Using torch.save() to save big file is very slow

11129 · December 4, 2017, 1:10pm

It spent a lot of time for I to save file by torch.save().
The file size is about 3.5G, and it costs 2hr 49m totally. Is it make sense?

I preprocess the data by running preprocess.py here.
https://github.com/OpenNMT/OpenNMT-py

It doesn’t use GPU
If I use GPU, it will run faster?

richard · December 4, 2017, 3:37pm

Using the GPU probably won’t help because you’re just writing a file to disk and not performing any transformations (unless you’re transforming some data and then writing it disk, and measuring the time it takes for that?)

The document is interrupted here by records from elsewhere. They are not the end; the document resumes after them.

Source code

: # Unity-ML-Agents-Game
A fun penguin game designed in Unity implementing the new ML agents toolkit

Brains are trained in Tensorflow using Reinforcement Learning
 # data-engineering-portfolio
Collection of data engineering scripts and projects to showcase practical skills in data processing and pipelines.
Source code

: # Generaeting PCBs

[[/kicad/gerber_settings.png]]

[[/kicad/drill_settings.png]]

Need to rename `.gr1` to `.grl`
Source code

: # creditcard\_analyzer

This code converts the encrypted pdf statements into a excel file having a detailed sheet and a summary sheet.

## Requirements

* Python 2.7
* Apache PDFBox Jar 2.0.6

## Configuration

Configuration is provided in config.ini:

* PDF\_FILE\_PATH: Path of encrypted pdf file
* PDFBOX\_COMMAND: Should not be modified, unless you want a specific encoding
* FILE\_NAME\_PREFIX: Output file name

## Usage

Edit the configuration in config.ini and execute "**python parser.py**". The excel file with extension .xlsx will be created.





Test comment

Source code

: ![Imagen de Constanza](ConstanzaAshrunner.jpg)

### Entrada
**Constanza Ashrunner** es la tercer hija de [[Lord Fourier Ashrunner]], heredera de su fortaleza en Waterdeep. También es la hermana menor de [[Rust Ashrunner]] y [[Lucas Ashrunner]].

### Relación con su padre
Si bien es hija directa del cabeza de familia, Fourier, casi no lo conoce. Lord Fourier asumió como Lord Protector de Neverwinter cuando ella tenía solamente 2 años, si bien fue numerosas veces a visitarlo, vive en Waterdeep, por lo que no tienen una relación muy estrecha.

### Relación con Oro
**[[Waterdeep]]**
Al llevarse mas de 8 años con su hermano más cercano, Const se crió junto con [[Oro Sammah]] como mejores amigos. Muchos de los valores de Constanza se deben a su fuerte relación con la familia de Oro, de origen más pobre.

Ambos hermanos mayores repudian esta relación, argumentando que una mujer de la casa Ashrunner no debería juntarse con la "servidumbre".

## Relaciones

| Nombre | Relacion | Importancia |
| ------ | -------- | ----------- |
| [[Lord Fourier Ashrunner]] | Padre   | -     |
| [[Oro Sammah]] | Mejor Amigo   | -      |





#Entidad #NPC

3.5G with 2hr 49 min is around 450 kilobytes / second, which is slow for a disk. You can check if the problem is that your disk is slow via watching the output of iotop when you’re saving.

richard · December 4, 2017, 3:50pm

Also, what version of pytorch are you using?

11129 · December 5, 2017, 12:36am

It is slow when I use pytorch 0.2.0
And I update to 0.4.0, it is also slow

11129 · December 5, 2017, 8:07am

I found that it is also slow when I process in SSD…

This is the code to process

github.com

OpenNMT/OpenNMT-py/blob/master/preprocess.py

#!/usr/bin/env python
# -*- coding: utf-8 -*-

import argparse
import os
import glob
import sys

import torch

import onmt.io
import opts


def check_existing_pt_files(opt):
    # We will use glob.glob() to find sharded {train|valid}.[0-9]*.pt
    # when training, so check to avoid tampering with existing pt files
    # or mixing them up.
    for t in ['train', 'valid', 'vocab']:
        pattern = opt.save_data + '.' + t + '*.pt'

This file has been truncated. show original

11129 · December 5, 2017, 8:13am

I check the iotop.
DISK READ is about 1~2 M/s and no DISK WRITE.
I have no idea.

11129 · December 5, 2017, 8:26am

I tried running the following:

x = torch.zeros(3500000000//4)
torch.save(x, “tmp.txt”)

And it is the iotop result

time python3 tmp.py
result: 1.51s user 12.60s system 5% cpu 4:06.74 total

richard · December 5, 2017, 2:25pm

Oh okay. So it sounds like your processing code is slow? (the last example there shows that saving 3.5 gb isn’t the limiting factor)

11129 · December 5, 2017, 2:27pm

Right. It cost 4 mins to save the torch.zeros(3500000000//4)

11129 · December 5, 2017, 2:28pm

But it is weird that why it spent most of time in DISK READ when the program executes torch.save(train, open(opt.save_data + '.train.pt', 'wb'))?

11129 · December 5, 2017, 2:31pm

I guess when it executes this line(torch.save(train,...)), it will call train = onmt.IO.ONMTDataset(...) and process the data.
But I have no idea